BridgeLux 1.5 mm LED chips enable high-power devices

July 10, 2006
BridgeLux has introduced a series of 1.5 mm LED chips that can support a drive current of up to 1.2 A.
BridgeLux, Inc, a US-based supplier of high-power LED chips has introduced the KO family of LEDs, including what the company describes as the only 60-mil (1.5 mm) chip available in production volumes today.
KO blue chip High-power LEDs are usually classified as devices operating from a power level of more than 0.5 W, with a drive current of more than 150 mA. Typical one-watt class LEDs operate at 350 mA and the chip size is generally of the order of 1 mm square.

The KO family of blue LED chips is available in 60, 40, 30 and 24-mil chip sizes (1.5mm to 0.6mm). Color choices for the1.5mm KO are 445 to 475-nm blue, as well as high efficiency cyan and green. Die bonding options include traditional silver epoxy as well as the newer eutectic techniques.

BridgeLux says that the 60-mil KO chip can support up to 1.2A drive current. When combined with phosphors to generate white light, the chip enables a targeted white output of 140 lumens, depending upon packaging design. The entire family is designed to stand up to 150oC junction temperatures and 40% higher drive currents than is commonly found for similarly sized devices.

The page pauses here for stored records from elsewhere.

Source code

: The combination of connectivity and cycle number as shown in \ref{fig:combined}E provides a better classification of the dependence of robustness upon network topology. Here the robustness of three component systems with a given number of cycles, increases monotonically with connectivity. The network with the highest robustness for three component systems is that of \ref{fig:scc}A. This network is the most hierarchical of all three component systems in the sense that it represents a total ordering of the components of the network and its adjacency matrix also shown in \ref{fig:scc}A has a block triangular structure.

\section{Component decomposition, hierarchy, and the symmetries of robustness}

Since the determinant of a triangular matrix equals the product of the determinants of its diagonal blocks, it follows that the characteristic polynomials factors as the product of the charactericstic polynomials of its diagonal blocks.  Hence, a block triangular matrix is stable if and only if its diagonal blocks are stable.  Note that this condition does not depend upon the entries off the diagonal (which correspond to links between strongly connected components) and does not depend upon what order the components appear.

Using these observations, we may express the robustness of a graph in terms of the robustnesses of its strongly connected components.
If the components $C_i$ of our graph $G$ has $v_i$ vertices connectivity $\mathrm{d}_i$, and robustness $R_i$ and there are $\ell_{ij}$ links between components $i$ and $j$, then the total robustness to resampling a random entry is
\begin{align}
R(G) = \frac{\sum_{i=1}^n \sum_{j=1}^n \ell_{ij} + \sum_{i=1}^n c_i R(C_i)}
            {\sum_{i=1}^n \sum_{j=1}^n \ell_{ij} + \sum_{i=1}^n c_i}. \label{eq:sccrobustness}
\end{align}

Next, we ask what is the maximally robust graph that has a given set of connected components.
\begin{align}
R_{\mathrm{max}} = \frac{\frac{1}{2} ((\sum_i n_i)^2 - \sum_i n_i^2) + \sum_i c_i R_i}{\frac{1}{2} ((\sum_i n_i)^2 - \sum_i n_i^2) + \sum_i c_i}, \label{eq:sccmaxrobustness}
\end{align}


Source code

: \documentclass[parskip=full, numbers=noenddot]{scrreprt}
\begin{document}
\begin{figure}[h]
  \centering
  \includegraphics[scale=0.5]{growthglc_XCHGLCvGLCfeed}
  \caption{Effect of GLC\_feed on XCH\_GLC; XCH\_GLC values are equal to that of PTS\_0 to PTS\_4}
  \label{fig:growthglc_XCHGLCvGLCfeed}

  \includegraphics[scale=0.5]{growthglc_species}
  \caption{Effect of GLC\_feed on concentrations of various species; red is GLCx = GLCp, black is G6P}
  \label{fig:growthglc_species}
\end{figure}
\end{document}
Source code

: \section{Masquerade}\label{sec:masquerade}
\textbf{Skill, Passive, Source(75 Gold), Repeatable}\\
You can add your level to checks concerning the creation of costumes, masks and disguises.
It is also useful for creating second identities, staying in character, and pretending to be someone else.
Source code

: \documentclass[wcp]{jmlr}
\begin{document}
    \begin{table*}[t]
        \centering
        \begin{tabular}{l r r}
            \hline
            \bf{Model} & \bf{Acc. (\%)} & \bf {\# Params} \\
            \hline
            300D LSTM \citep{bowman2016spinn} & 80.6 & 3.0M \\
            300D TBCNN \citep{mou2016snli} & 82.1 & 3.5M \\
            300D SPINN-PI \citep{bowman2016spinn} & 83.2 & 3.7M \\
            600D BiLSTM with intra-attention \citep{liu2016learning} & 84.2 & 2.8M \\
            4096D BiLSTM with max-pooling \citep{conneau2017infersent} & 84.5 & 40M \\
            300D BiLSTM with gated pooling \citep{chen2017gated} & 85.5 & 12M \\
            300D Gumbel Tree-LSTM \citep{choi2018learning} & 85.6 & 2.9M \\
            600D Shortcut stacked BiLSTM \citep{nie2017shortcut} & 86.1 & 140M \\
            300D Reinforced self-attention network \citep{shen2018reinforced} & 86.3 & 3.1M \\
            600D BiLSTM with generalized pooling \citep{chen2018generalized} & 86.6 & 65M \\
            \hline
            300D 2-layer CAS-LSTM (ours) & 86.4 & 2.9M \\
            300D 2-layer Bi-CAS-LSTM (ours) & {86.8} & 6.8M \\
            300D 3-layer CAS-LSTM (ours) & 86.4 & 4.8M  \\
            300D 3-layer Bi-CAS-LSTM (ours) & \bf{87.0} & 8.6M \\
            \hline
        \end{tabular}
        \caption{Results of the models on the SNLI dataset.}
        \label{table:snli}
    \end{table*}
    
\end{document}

"The development objective with the KO series was to reduce the input voltage while increasing the overall light extraction," said BridgeLux CEO Robert Walker. "The net result is a fully scalable family of LED chips that yields a 10-30% increase in light output efficiency."

Decreasing the forward voltage required for a given drive current results in a device with lower overall power consumption and lower heat generation for a given amount of light, all of which contribute to producing more lumens-per-watt.

"These chips are designed for brightness," continued Walker. "Combining 6 of these devices produces roughly the light output of your typical 60-watt incandescent bulb, but requires less than one-third the power. We’ve nicknamed the 60-mil KO the 'bulb buster' since we have something here that can really begin to challenge traditional lighting solutions in general purpose illumination."